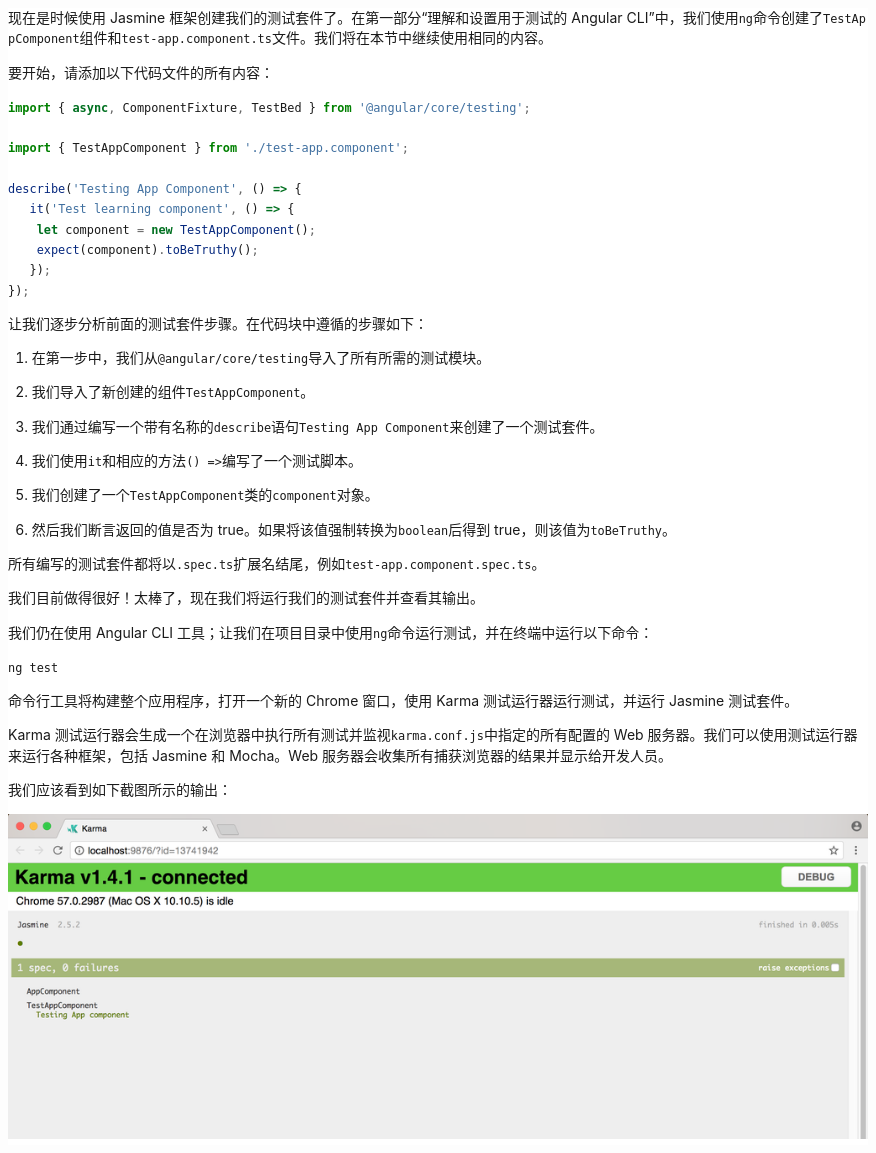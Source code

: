 现在是时候使用 Jasmine 框架创建我们的测试套件了。在第一部分“理解和设置用于测试的 Angular CLI”中，我们使用`ng`命令创建了`TestAppComponent`组件和`test-app.component.ts`文件。我们将在本节中继续使用相同的内容。

要开始，请添加以下代码文件的所有内容：

```ts
import { async, ComponentFixture, TestBed } from '@angular/core/testing';

import { TestAppComponent } from './test-app.component';

describe('Testing App Component', () => {
   it('Test learning component', () => {
    let component = new TestAppComponent();
    expect(component).toBeTruthy();
   });
});

```

让我们逐步分析前面的测试套件步骤。在代码块中遵循的步骤如下：

1.  在第一步中，我们从`@angular/core/testing`导入了所有所需的测试模块。

1.  我们导入了新创建的组件`TestAppComponent`。

1.  我们通过编写一个带有名称的`describe`语句`Testing App Component`来创建了一个测试套件。

1.  我们使用`it`和相应的方法`() =>`编写了一个测试脚本。

1.  我们创建了一个`TestAppComponent`类的`component`对象。

1.  然后我们断言返回的值是否为 true。如果将该值强制转换为`boolean`后得到 true，则该值为`toBeTruthy`。

所有编写的测试套件都将以`.spec.ts`扩展名结尾，例如`test-app.component.spec.ts`。

我们目前做得很好！太棒了，现在我们将运行我们的测试套件并查看其输出。

我们仍在使用 Angular CLI 工具；让我们在项目目录中使用`ng`命令运行测试，并在终端中运行以下命令：

```ts
ng test

```

命令行工具将构建整个应用程序，打开一个新的 Chrome 窗口，使用 Karma 测试运行器运行测试，并运行 Jasmine 测试套件。

Karma 测试运行器会生成一个在浏览器中执行所有测试并监视`karma.conf.js`中指定的所有配置的 Web 服务器。我们可以使用测试运行器来运行各种框架，包括 Jasmine 和 Mocha。Web 服务器会收集所有捕获浏览器的结果并显示给开发人员。

我们应该看到如下截图所示的输出：

![](img/b19a3651-feaf-4aae-a83c-120f0530538e.png)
──────
### HOW TO COMPLETE THIS TASK
The pictures stay out of the copy. Set down the entries above precisely.

### RESPONSE AREA
Source code

: 现在是时候使用 Jasmine 框架创建我们的测试套件了。在第一部分“理解和设置用于测试的 Angular CLI”中，我们使用`ng`命令创建了`TestAppComponent`组件和`test-app.component.ts`文件。我们将在本节中继续使用相同的内容。

要开始，请添加以下代码文件的所有内容：

```ts
import { async, ComponentFixture, TestBed } from '@angular/core/testing';

import { TestAppComponent } from './test-app.component';

describe('Testing App Component', () => {
   it('Test learning component', () => {
    let component = new TestAppComponent();
    expect(component).toBeTruthy();
   });
});

```

让我们逐步分析前面的测试套件步骤。在代码块中遵循的步骤如下：

1.  在第一步中，我们从`@angular/core/testing`导入了所有所需的测试模块。

1.  我们导入了新创建的组件`TestAppComponent`。

1.  我们通过编写一个带有名称的`describe`语句`Testing App Component`来创建了一个测试套件。

1.  我们使用`it`和相应的方法`() =>`编写了一个测试脚本。

1.  我们创建了一个`TestAppComponent`类的`component`对象。

1.  然后我们断言返回的值是否为 true。如果将该值强制转换为`boolean`后得到 true，则该值为`toBeTruthy`。

所有编写的测试套件都将以`.spec.ts`扩展名结尾，例如`test-app.component.spec.ts`。

我们目前做得很好！太棒了，现在我们将运行我们的测试套件并查看其输出。

我们仍在使用 Angular CLI 工具；让我们在项目目录中使用`ng`命令运行测试，并在终端中运行以下命令：

```ts
ng test

```

命令行工具将构建整个应用程序，打开一个新的 Chrome 窗口，使用 Karma 测试运行器运行测试，并运行 Jasmine 测试套件。

Karma 测试运行器会生成一个在浏览器中执行所有测试并监视`karma.conf.js`中指定的所有配置的 Web 服务器。我们可以使用测试运行器来运行各种框架，包括 Jasmine 和 Mocha。Web 服务器会收集所有捕获浏览器的结果并显示给开发人员。

我们应该看到如下截图所示的输出：

![](img/b19a3651-feaf-4aae-a83c-120f0530538e.png)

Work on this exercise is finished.